= Assignment =
Every line below between the one holding "Parent clubs automatically" and the one holding "To scout a team, select", inclusive, should be copied exactly, and no other line.

= Material for this exercise =
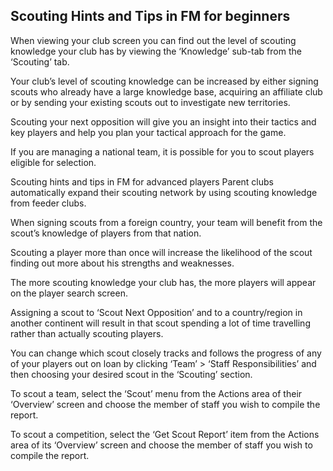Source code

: ## Scouting Hints and Tips in FM for beginners
When viewing your club screen you can find out the level of scouting knowledge your club has by viewing the ‘Knowledge’ sub-tab from the ‘Scouting’ tab.

Your club’s level of scouting knowledge can be increased by either signing scouts who already have a large knowledge base, acquiring an affiliate club or by sending your existing scouts out to investigate new territories.

Scouting your next opposition will give you an insight into their tactics and key players and help you plan your tactical approach for the game.

If you are managing a national team, it is possible for you to scout players eligible for selection.

Scouting hints and tips in FM for advanced players
Parent clubs automatically expand their scouting network by using scouting knowledge from feeder clubs.

When signing scouts from a foreign country, your team will benefit from the scout’s knowledge of players from that nation.

Scouting a player more than once will increase the likelihood of the scout finding out more about his strengths and weaknesses.

The more scouting knowledge your club has, the more players will appear on the player search screen.

Assigning a scout to ‘Scout Next Opposition’ and to a country/region in another continent will result in that scout spending a lot of time travelling rather than actually scouting players.

You can change which scout closely tracks and follows the progress of any of your players out on loan by clicking ‘Team’ > ‘Staff Responsibilities’ and then choosing your desired scout in the ‘Scouting’ section.

To scout a team, select the ‘Scout’ menu from the Actions area of their ‘Overview’ screen and choose the member of staff you wish to compile the report.

To scout a competition, select the ‘Get Scout Report’ item from the Actions area of its ‘Overview’ screen and choose the member of staff you wish to compile the report.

= Task answer =
Parent clubs automatically expand their scouting network by using scouting knowledge from feeder clubs.

When signing scouts from a foreign country, your team will benefit from the scout’s knowledge of players from that nation.

Scouting a player more than once will increase the likelihood of the scout finding out more about his strengths and weaknesses.

The more scouting knowledge your club has, the more players will appear on the player search screen.

Assigning a scout to ‘Scout Next Opposition’ and to a country/region in another continent will result in that scout spending a lot of time travelling rather than actually scouting players.

You can change which scout closely tracks and follows the progress of any of your players out on loan by clicking ‘Team’ > ‘Staff Responsibilities’ and then choosing your desired scout in the ‘Scouting’ section.

To scout a team, select the ‘Scout’ menu from the Actions area of their ‘Overview’ screen and choose the member of staff you wish to compile the report.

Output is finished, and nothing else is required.